:: EXERCISE PROMPT ::
Among the entries below, find the lines with the word "입력하고" and return them.

:: MATERIAL FOR THE TASK ::

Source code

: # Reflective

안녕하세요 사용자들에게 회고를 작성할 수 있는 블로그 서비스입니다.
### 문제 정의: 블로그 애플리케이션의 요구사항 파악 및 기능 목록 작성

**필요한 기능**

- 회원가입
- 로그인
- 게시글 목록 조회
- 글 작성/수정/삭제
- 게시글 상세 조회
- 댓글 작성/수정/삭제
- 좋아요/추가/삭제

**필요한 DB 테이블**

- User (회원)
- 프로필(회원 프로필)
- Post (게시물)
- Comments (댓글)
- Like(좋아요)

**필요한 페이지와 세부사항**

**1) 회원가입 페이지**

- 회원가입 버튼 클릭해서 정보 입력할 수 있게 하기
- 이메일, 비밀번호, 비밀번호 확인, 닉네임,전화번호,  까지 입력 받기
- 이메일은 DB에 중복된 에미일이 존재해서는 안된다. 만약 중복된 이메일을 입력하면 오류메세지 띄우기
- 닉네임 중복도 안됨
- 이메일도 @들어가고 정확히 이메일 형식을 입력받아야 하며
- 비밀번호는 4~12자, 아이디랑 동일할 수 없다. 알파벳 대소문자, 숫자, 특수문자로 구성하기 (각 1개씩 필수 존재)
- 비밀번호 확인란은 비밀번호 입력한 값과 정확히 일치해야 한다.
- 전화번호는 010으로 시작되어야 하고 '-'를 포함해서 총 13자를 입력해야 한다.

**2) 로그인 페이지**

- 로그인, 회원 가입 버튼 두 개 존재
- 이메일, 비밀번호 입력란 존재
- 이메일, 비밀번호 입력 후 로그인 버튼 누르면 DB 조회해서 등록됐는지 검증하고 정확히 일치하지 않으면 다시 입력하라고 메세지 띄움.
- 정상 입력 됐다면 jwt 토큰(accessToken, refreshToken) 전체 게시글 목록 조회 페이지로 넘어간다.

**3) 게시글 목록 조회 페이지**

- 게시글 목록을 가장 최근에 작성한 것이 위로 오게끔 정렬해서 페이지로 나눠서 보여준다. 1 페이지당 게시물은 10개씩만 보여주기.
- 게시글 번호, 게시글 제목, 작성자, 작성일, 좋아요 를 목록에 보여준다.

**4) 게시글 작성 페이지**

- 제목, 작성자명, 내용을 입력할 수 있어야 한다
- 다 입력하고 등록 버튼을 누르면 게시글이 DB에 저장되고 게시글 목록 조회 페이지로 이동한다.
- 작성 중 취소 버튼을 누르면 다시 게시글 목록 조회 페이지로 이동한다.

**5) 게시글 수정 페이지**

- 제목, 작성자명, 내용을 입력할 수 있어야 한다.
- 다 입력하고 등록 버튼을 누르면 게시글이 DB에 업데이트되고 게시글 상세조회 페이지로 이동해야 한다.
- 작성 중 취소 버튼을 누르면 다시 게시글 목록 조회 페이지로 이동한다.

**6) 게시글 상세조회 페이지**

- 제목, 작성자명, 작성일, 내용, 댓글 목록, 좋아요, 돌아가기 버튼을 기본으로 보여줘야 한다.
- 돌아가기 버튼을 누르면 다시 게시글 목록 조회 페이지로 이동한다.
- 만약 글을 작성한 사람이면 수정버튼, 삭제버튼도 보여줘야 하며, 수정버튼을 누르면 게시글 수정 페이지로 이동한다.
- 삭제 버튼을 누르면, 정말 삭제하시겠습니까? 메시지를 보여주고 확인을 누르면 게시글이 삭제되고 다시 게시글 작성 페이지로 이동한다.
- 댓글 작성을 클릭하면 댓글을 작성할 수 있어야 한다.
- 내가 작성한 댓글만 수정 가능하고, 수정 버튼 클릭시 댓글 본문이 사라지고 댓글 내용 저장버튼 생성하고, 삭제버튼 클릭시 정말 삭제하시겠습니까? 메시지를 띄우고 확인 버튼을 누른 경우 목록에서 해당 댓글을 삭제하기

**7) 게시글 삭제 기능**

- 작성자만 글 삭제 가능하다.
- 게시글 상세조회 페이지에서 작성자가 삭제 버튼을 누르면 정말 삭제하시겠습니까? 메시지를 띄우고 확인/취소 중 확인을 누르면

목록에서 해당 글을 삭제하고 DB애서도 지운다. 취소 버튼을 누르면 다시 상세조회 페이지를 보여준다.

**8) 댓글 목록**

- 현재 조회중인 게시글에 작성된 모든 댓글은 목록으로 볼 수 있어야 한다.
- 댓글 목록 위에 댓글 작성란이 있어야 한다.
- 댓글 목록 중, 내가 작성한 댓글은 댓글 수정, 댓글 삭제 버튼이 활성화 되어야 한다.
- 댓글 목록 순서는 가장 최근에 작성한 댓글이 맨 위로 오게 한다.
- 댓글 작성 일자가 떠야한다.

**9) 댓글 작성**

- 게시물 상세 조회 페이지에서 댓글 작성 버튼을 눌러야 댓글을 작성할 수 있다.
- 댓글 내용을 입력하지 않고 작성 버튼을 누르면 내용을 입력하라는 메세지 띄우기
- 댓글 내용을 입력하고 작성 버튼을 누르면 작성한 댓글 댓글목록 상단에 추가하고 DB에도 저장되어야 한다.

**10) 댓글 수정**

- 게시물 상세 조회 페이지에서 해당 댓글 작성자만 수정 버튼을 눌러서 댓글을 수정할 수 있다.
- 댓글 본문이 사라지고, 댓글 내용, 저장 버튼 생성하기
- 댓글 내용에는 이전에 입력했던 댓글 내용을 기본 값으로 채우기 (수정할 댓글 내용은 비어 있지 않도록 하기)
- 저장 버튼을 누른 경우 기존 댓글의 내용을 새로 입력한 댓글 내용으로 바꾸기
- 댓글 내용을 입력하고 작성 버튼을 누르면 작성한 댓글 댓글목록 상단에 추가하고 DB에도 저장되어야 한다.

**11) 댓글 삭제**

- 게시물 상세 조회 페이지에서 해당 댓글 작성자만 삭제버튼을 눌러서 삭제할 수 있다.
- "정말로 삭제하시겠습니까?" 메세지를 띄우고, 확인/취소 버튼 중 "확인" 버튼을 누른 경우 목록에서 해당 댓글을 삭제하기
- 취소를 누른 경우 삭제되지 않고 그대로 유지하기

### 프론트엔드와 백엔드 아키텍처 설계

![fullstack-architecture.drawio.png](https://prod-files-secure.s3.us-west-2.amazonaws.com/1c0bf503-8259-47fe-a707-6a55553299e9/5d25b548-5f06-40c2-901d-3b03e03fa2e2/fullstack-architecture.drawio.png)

:: ANSWER TO THIS EXERCISE ::
- 다 입력하고 등록 버튼을 누르면 게시글이 DB에 저장되고 게시글 목록 조회 페이지로 이동한다.
- 다 입력하고 등록 버튼을 누르면 게시글이 DB에 업데이트되고 게시글 상세조회 페이지로 이동해야 한다.
- 댓글 내용을 입력하고 작성 버튼을 누르면 작성한 댓글 댓글목록 상단에 추가하고 DB에도 저장되어야 한다.
- 댓글 내용을 입력하고 작성 버튼을 누르면 작성한 댓글 댓글목록 상단에 추가하고 DB에도 저장되어야 한다.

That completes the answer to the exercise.